If you don’t know what I’m on about; when I first built my current aviary two years ago I also built a night shelter into my design because I didn’t have a shed or anything similar to use at the time. Last year I extended the flight area and also incorporated a shed that I scrounged, repaired, insulated, draught-proofed, and boarded-out as a night shelter and thus making the old night shelter redundant. However up until now the old night shelter remained with just the front wall removed and became a part of the flight area. I am trying to dismantle it a bit at a time and replace with mesh panels.

A point or two to contemplate.

When furnishing your aviary with branches and perches etc. make sure they are secure and don’t make the same mistake as I did, unexpected falls will scare your birds. It’s sorted now.

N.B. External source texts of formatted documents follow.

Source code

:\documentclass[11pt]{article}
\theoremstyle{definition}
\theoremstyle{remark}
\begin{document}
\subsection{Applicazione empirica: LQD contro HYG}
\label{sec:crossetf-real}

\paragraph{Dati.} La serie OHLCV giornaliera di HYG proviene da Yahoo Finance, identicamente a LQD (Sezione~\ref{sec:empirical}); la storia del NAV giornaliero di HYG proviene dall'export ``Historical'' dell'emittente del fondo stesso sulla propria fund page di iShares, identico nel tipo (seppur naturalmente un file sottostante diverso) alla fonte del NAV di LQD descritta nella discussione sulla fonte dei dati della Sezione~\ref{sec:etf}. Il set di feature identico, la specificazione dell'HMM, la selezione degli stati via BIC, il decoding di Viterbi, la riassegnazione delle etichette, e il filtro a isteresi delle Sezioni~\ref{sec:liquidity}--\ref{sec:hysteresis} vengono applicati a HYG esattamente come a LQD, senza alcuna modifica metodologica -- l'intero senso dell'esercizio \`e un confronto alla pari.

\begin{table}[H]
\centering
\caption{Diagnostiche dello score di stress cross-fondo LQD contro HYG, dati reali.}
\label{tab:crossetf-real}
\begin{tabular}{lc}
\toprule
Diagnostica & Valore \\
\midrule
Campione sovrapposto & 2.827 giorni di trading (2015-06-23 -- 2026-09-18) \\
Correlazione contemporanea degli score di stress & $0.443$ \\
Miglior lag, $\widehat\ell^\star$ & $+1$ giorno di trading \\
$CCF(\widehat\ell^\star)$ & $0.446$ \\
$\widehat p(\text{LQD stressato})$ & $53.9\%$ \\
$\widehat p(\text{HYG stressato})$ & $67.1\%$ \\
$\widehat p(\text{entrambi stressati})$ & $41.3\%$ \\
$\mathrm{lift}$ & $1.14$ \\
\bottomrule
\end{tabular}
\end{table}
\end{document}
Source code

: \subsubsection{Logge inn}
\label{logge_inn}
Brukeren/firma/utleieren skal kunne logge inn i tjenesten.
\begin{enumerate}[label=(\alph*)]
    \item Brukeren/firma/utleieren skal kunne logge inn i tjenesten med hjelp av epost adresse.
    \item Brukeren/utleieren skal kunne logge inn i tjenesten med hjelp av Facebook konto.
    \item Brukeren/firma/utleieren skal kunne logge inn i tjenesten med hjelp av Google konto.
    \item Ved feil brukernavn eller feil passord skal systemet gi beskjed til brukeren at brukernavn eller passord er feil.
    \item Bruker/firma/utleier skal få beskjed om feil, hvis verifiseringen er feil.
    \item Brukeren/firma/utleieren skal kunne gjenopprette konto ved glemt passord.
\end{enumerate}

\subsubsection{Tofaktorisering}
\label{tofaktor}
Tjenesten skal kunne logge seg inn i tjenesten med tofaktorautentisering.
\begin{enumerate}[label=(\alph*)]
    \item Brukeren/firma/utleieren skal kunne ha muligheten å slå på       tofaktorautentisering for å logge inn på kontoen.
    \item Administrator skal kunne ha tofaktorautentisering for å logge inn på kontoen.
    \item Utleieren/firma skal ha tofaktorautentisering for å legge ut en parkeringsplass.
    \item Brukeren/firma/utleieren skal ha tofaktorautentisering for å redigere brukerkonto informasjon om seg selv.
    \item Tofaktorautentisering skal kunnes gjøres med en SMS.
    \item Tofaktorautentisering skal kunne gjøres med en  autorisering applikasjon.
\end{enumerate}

My next point is that sometimes you will lose birds for no apparent reason. Yes it is upsetting but unfortunately you will have to learn to accept it, believe me it gets easier with time. Give them the best you can however and you will undoubtedly limit the risk.


Suggestions for Choosing Your New Small Pet Bird or Birds – A Few Things to Consider

When selecting what type of new pet bird would best suit your circumstances and desire there are a few thing you must consider before making that all-important purchase.

During my 10 years experience I have only dealt with small pet birds so unfortunately for some my knowledge is restricted to these only.

Firstly you must decide what type of bird you would like and if it would be suitable to your circumstances, then you need to be sure you have a home set up for your new feathered friend before you bring it home.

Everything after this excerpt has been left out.